Initially difficulty_level was defined as INTEGER by AI.We are anticipating to have millions of rows in the table & row storage, index storage efficiency, and query performance is a prime concern for us.INTEGER is 4 bytes is an overkill so we had an option to either use SMALLINT or ENUM. SMALLINT uses 2 bytes which is also an overkill for storing 1,2,3 values. So we thought of using ENUM type which takes only 1 bytes.
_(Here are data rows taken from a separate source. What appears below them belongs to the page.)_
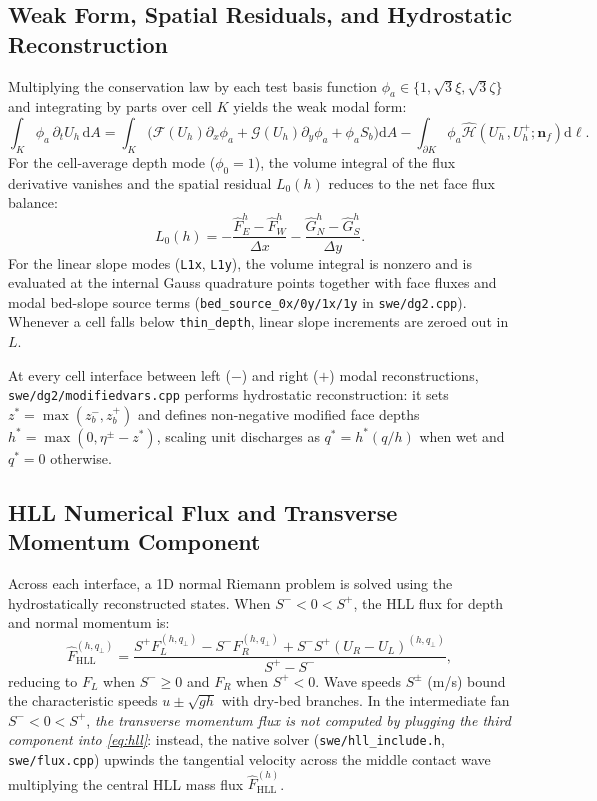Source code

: \documentclass[11pt,a4paper]{article}
\newcommand{\src}[1]{\nolinkurl{#1}}
\newcommand{\dd}{\mathrm d}
\begin{document}
\subsection{Weak Form, Spatial Residuals, and Hydrostatic Reconstruction}
Multiplying the conservation law by each test basis function $\phi_a \in \{1,\sqrt3\xi,\sqrt3\zeta\}$ and integrating by parts over cell $K$ yields the weak modal form:
\begin{equation}
 \int_K \phi_a\,\partial_t U_h\,\dd A =
 \int_K\!\bigl(\mathcal F(U_h)\partial_x\phi_a+\mathcal G(U_h)\partial_y\phi_a+\phi_a S_b\bigr)\dd A
 -\int_{\partial K}\!\phi_a\widehat{\mathcal H}(U_h^-,U_h^+;\boldsymbol n_{\!f})\dd\ell.
 \label{eq:weak}
\end{equation}
For the cell-average depth mode ($\phi_0 = 1$), the volume integral of the flux derivative vanishes and the spatial residual $L_0(h)$ reduces to the net face flux balance:
\begin{equation}
 L_0(h)=-\frac{\widehat{F}^h_E-\widehat{F}^h_W}{\Delta x}
          -\frac{\widehat{G}^h_N-\widehat{G}^h_S}{\Delta y}.\label{eq:mean}
\end{equation}
For the linear slope modes (\texttt{L1x}, \texttt{L1y}), the volume integral is nonzero and is evaluated at the internal Gauss quadrature points together with face fluxes and modal bed-slope source terms (\texttt{bed\_source\_0x/0y/1x/1y} in \src{swe/dg2.cpp}). Whenever a cell falls below \texttt{thin\_depth}, linear slope increments are zeroed out in $L$.

At every cell interface between left ($-$) and right ($+$) modal reconstructions, \src{swe/dg2/modifiedvars.cpp} performs hydrostatic reconstruction: it sets $z^*=\max(z_b^-,z_b^+)$ and defines non-negative modified face depths $h^*=\max(0,\eta^{\pm}-z^*)$, scaling unit discharges as $q^*=h^*(q/h)$ when wet and $q^*=0$ otherwise.

\subsection{HLL Numerical Flux and Transverse Momentum Component}
Across each interface, a 1D normal Riemann problem is solved using the hydrostatically reconstructed states. When $S^-<0<S^+$, the HLL flux for depth and normal momentum is:
\begin{equation}
 \widehat F_{\mathrm{HLL}}^{(h,q_\perp)}=
 \frac{S^+F_L^{(h,q_\perp)}-S^-F_R^{(h,q_\perp)}
       +S^-S^+(U_R-U_L)^{(h,q_\perp)}}{S^+-S^-},\label{eq:hll}
\end{equation}
reducing to $F_L$ when $S^-\geq0$ and $F_R$ when $S^+<0$. Wave speeds $S^{\pm}$ (m/s) bound the characteristic speeds $u\pm\sqrt{gh}$ with dry-bed branches. In the intermediate fan $S^-<0<S^+$, \emph{the transverse momentum flux is not computed by plugging the third component into \eqref{eq:hll}}: instead, the native solver (\src{swe/hll_include.h}, \src{swe/flux.cpp}) upwinds the tangential velocity across the middle contact wave multiplying the central HLL mass flux $\widehat F_{\mathrm{HLL}}^{(h)}$.
\end{document}
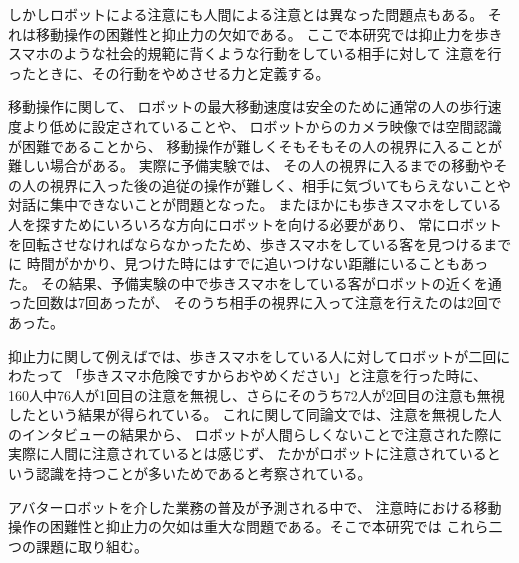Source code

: \documentclass{kuisthesis}
\begin{document}
しかしロボットによる注意にも人間による注意とは異なった問題点もある。
それは移動操作の困難性と抑止力の欠如である。
ここで本研究では抑止力を歩きスマホのような社会的規範に背くような行動をしている相手に対して
注意を行ったときに、その行動をやめさせる力と定義する。

移動操作に関して、
ロボットの最大移動速度は安全のために通常の人の歩行速度より低めに設定されていることや、
ロボットからのカメラ映像では空間認識が困難であることから、
移動操作が難しくそもそもその人の視界に入ることが難しい場合がある。
実際に予備実験では、%
その人の視界に入るまでの移動やその人の視界に入った後の追従の操作が難しく、相手に気づいてもらえないことや
対話に集中できないことが問題となった。
またほかにも歩きスマホをしている人を探すためにいろいろな方向にロボットを向ける必要があり、
常にロボットを回転させなければならなかったため、歩きスマホをしている客を見つけるまでに
時間がかかり、見つけた時にはすでに追いつけない距離にいることもあった。
その結果、予備実験の中で歩きスマホをしている客がロボットの近くを通った回数は7回あったが、
そのうち相手の視界に入って注意を行えたのは2回であった。

抑止力に関して例えば\cite{Schneider2022}では、歩きスマホをしている人に対してロボットが二回にわたって
「歩きスマホ危険ですからおやめください」と注意を行った時に、
160人中76人が1回目の注意を無視し、さらにそのうち72人が2回目の注意も無視したという結果が得られている。
これに関して同論文では、注意を無視した人のインタビューの結果から、
ロボットが人間らしくないことで注意された際に実際に人間に注意されているとは感じず、
たかがロボットに注意されているという認識を持つことが多いためであると考察されている。

アバターロボットを介した業務の普及が予測される中で、
注意時における移動操作の困難性と抑止力の欠如は重大な問題である。そこで本研究では
これら二つの課題に取り組む。
\end{document}

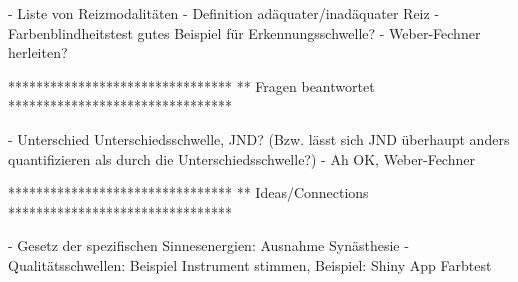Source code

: - Liste von Reizmodalitäten
- Definition adäquater/inadäquater Reiz
- Farbenblindheitstest gutes Beispiel für Erkennungsschwelle?
- Weber-Fechner herleiten?


********************************
** Fragen beantwortet
********************************

- Unterschied Unterschiedsschwelle, JND? (Bzw. lässt sich JND überhaupt anders quantifizieren als durch die Unterschiedsschwelle?) - Ah OK, Weber-Fechner 


********************************
** Ideas/Connections
********************************

- Gesetz der spezifischen Sinnesenergien: Ausnahme Synästhesie
- Qualitätsschwellen: Beispiel Instrument stimmen, Beispiel: Shiny App Farbtest
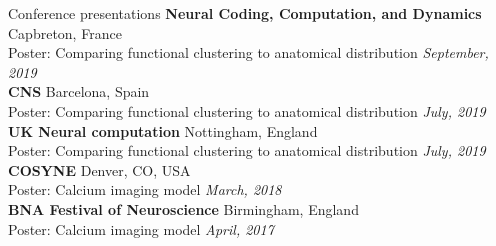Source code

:\documentclass{resume} %
\begin{document}

\begin{rSection}{Conference presentations}
  \textbf{Neural Coding, Computation, and Dynamics} \hfill Capbreton, France \\ \vspace{1.5mm}
  Poster: Comparing functional clustering to anatomical distribution \hfill \textit{September, 2019} \\
  \textbf{CNS} \hfill Barcelona, Spain \\ \vspace{1.5mm}
  Poster: Comparing functional clustering to anatomical distribution \hfill \textit{July, 2019}\\
  \textbf{UK Neural computation} \hfill Nottingham, England \\ \vspace{1.5mm}
  Poster: Comparing functional clustering to anatomical distribution \hfill \textit{July, 2019}\\
  \textbf{COSYNE} \hfill Denver, CO, USA \\ \vspace{1.5mm}
  Poster: Calcium imaging model \hfill \textit{March, 2018}\\
  \textbf{BNA Festival of Neuroscience} \hfill Birmingham, England \\ \vspace{1.5mm}
  Poster: Calcium imaging model \hfill \textit{April, 2017}
\end{rSection}

\newpage

\end{document}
Although ENUM would be good from storage perspective, if the ENUM is part of an index then index ends up taking more space then an index would take if difficulty_level column was defined as SMALLINT. This is because
  • Even though ENUM is 1 byte, PostgreSQL stores an internal mapping to the text value, meaning indexes must store both the internal mapping and the actual text reference.
  • SMALLINT is 2 bytes but fixed, making B-Tree indexes smaller and faster to traverse.
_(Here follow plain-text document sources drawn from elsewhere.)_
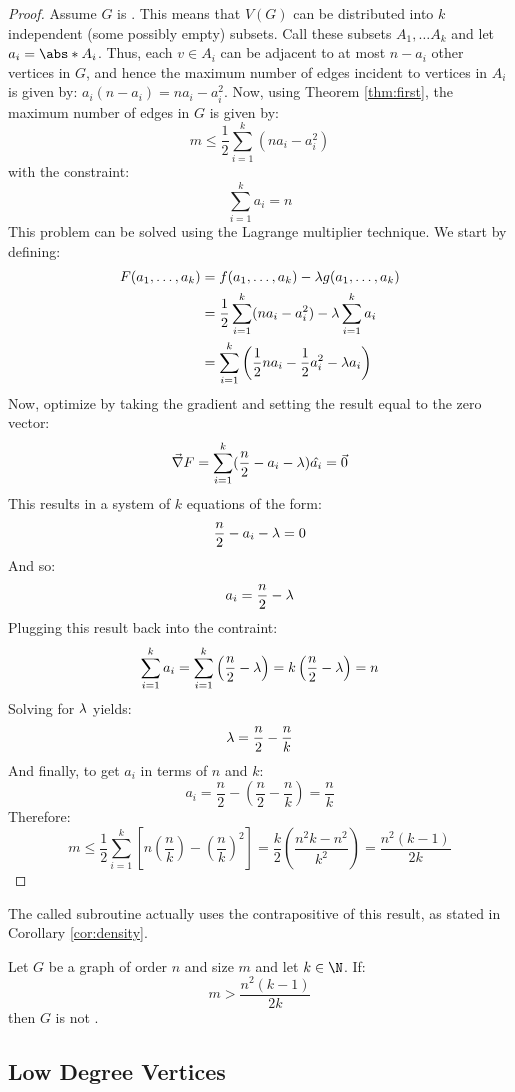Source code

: \begin{proof}
  Assume \(G\) is .  This means that \(V(G)\) can be distributed into \(k\) independent (some possibly
  empty) subsets.  Call these subsets \(A_1,\ldots A_k\) and let \(a_i=\abs*{A_i}\).  Thus, each \(v\in A_i\) can
  be adjacent to at most \(n-a_i\) other vertices in \(G\), and hence the maximum number of edges incident to
  vertices in \(A_i\) is given by: \(a_i(n-a_i)=na_i-a_i^2\).  Now, using Theorem \ref{thm:first}, the maximum
  number of edges in \(G\) is given by:
  \[m\le\frac{1}{2}\sum_{i=1}^k(na_i-a_i^2)\]
  with the constraint:
  \[\sum_{i=1}^ka_i=n\]
  This problem can be solved using the Lagrange multiplier technique.  We start by defining:
  \begin{align*}
    F(a_1,\ldots,a_k) &= f(a_1,\ldots,a_k)-\lambda g(a_1,\ldots,a_k) \\
    &= \frac{1}{2}\sum_{i=1}^k(na_i-a_i^2)-\lambda\sum_{i=1}^ka_i \\
    &= \sum_{i=1}^k\left(\frac{1}{2}na_i-\frac{1}{2}a_i^2-\lambda a_i\right)
  \end{align*}
  Now, optimize by taking the gradient and setting the result equal to the zero vector:
  \[\vec{\nabla}F=\sum_{i=1}^k(\frac{n}{2}-a_i-\lambda)\hat{a_i}=\vec{0}\]
  This results in a system of \(k\) equations of the form:
  \[\frac{n}{2}-a_i-\lambda=0\]
  And so:
  \[a_i=\frac{n}{2}-\lambda\]
  Plugging this result back into the contraint:
  \[\sum_{i=1}^ka_i=\sum_{i=1}^k\left(\frac{n}{2}-\lambda\right)=k\left(\frac{n}{2}-\lambda\right)=n\]
  Solving for \(\lambda\) yields:
  \[\lambda=\frac{n}{2}-\frac{n}{k}\]
  And finally, to get \(a_i\) in terms of \(n\) and \(k\):
  \[a_i=\frac{n}{2}-\left(\frac{n}{2}-\frac{n}{k}\right)=\frac{n}{k}\]
  Therefore:
  \[m\le\frac{1}{2}\sum_{i=1}^k\left[n\left(\frac{n}{k}\right)-\left(\frac{n}{k}\right)^2\right]=
  \frac{k}{2}\left(\frac{n^2k-n^2}{k^2}\right)=\frac{n^2(k-1)}{2k}\]
\end{proof}

The called subroutine actually uses the contrapositive of this result, as stated in Corollary \ref{cor:density}.

\begin{corollary}
  \label{cor:density}
  Let \(G\) be a graph of order \(n\) and size \(m\) and let \(k\in\N\).  If:
  \[m>\frac{n^2(k-1)}{2k}\]
  then \(G\) is not .
\end{corollary}

\subsection{Low Degree Vertices}

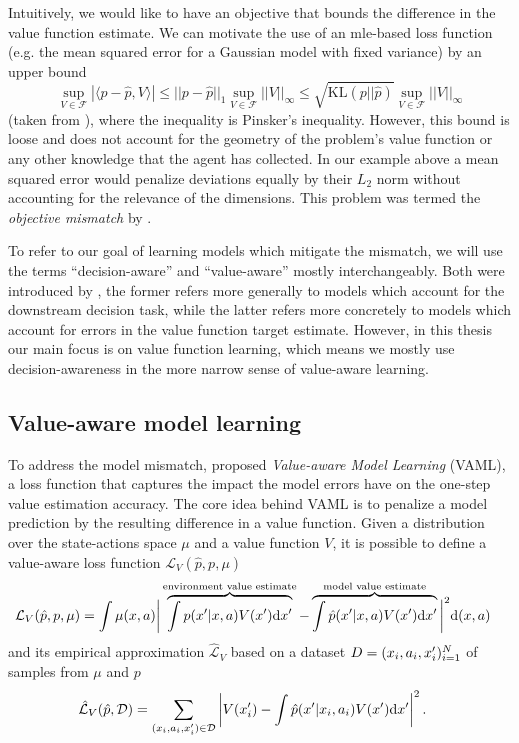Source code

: Intuitively, we would like to have an objective that bounds the difference in the value function estimate.
We can motivate the use of an \ac{mle}-based loss function (e.g. the mean squared error for a Gaussian model with fixed variance) {by an upper bound}
$$\sup_{V \in \mathcal{F}}|\langle p - \hat{p}, V\rangle|\leq ||p - \hat{p}||_1 \sup_{V \in \mathcal{F}}||V||_\infty \leq \sqrt{\text{KL}(p||\hat{p})}\sup_{V \in \mathcal{F}}||V||_\infty$$ 
(taken from
\textcite{vaml}), where the inequality is Pinsker's inequality.
However, this bound is loose and does not account for the geometry of the problem's value function or any other knowledge that the agent has collected. 
In our example above a mean squared error would penalize deviations equally by their $L_2$ norm without accounting for the relevance of the dimensions.
This problem was termed the \emph{objective mismatch} by \textcite{lambert202objective}.

To refer to our goal of learning models which mitigate the mismatch, we will use the terms ``decision-aware'' and ``value-aware'' mostly interchangeably.
Both were introduced by \textcite{vaml}, the former refers more generally to models which account for the downstream decision task, while the latter refers more concretely to models which account for errors in the value function target estimate.
However, in this thesis our main focus is on value function learning, which means we mostly use decision-awareness in the more narrow sense of value-aware learning.

\subsection{Value-aware model learning}

To address the model mismatch, \textcite{vaml} proposed \emph{Value-aware Model Learning} (VAML), a loss function that captures the impact the model errors have on the one-step value estimation accuracy.
The core idea behind VAML is to penalize a model prediction by the resulting difference in a value function. Given a distribution over the state-actions space $\mu$ and a value function $V$, it is possible to define a value-aware loss function $\mathcal{L}_V(\hat{p}, p, \mu)$
\begin{align}
    &\mathcal{L}_V(\hat{p}, p, \mu) = \int \mu(x,a) \bigg|\overbrace{\int p(x'|x,a)V(x')\mathrm{d}x'}^{\text{environment value estimate}}  - \overbrace{\int \hat{p}(x'|x,a) V(x') \mathrm{d}x'}^{\text{model value estimate}}\bigg|^2 \mathrm{d} (x,a)
\end{align}
and its empirical approximation $\hat{\mathcal{L}}_V$ based on a dataset $D = (x_i,a_i,x'_i)_{i=1}^N$ of samples from $\mu$ and $p$
\begin{align}
    &\hat{\mathcal{L}}_V(\hat{p}, \mathcal{D}) = \sum_{(x_i,a_i,x'_i)\in\mathcal{D}} \left|V(x'_i) - \int \hat{p}(x'|x_i,a_i) V(x') \mathrm{d} x'\right|^2\label{eq:background:IterVAMLloss}.
\end{align}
Also from query performance standpoint , ENUMs don’t do well in comparison to SMALLINT because
  • In PostgreSQL, ENUM is implemented as a custom data type stored as text internally, not as an integer.
  • Even though the storage size is 1 byte, lookups involve extra overhead in mapping ENUM values to their text representation.

So summary as following table indicates it is better to stick with SMALLINT then go with ENUM
Data Type Storage per Row Index Efficiency Flexibility Lookup Performance
ENUM (1 byte) ✅ Smaller (1 byte) ❌ Worse (extra lookup) ❌ Fixed set, hard to change ❌ Text lookup overhead
SMALLINT (2 bytes) ❌ Slightly larger (2 bytes) ✅ Faster (B-Tree optimized) ✅ Can modify values easily ✅ Direct integer comparison
Reality check #3: Missing the perfect use case for JSONB column
We want to tag each row in the foobar table with variable number of tags, AI in this case ended up suggesting one column for each tag which we had given as example when prompting.

                        CREATE TABLE foobar 
                        ( id SERIAL PRIMARY KEY,
                        tag1 VARCHAR(50), 
                        tag2 VARCHAR(50), 
                        tag3 VARCHAR(50) );
                    

This will not work for us because number of tags are not fixed and defining a jsonb column called as tags is perfect in this case.
                        
                            CREATE TABLE questions (
                                id SERIAL PRIMARY KEY,
                                tags JSONB DEFAULT '{}'::JSONB
                            );
                        
                    
Conclusion: AI is a Tool, Not a Replacement for Thoughtful Database Design

AI has undoubtedly made database schema generation more accessible, but it’s crucial to approach it with realistic expectations. While AI can assist in structuring schemas, human expertise remains irreplaceable in optimizing for space efficiency, indexing strategies, and query performance.

When designing a PostgreSQL database, avoiding ENUMs can prevent long-term migration and maintenance challenges, even though they might seem efficient in the short term.

On the other hand, MySQL provides more flexibility in storage choices, offering a wider range of options ( TinyINT, MediumINT ) to fine-tune performance based on specific needs.

Data Type PostgreSQL Equivalent Storage (Bytes) Best Use Case
TINYINT ❌ Not Available 1 byte Flags, small counters
SMALLINT SMALLINT 2 bytes Small numeric values
MEDIUMINT ❌ Not Available 3 bytes Compact storage for moderate ranges
INT INTEGER 4 bytes Default choice for numeric IDs
BIGINT BIGINT 8 bytes Large numeric values (e.g., timestamps)

Ultimately, good database design is about trade-offs — balancing readability, scalability, and storage efficiency. AI can be a helpful assistant in this process, but the final decisions should always be informed by a deep understanding of how databases actually work.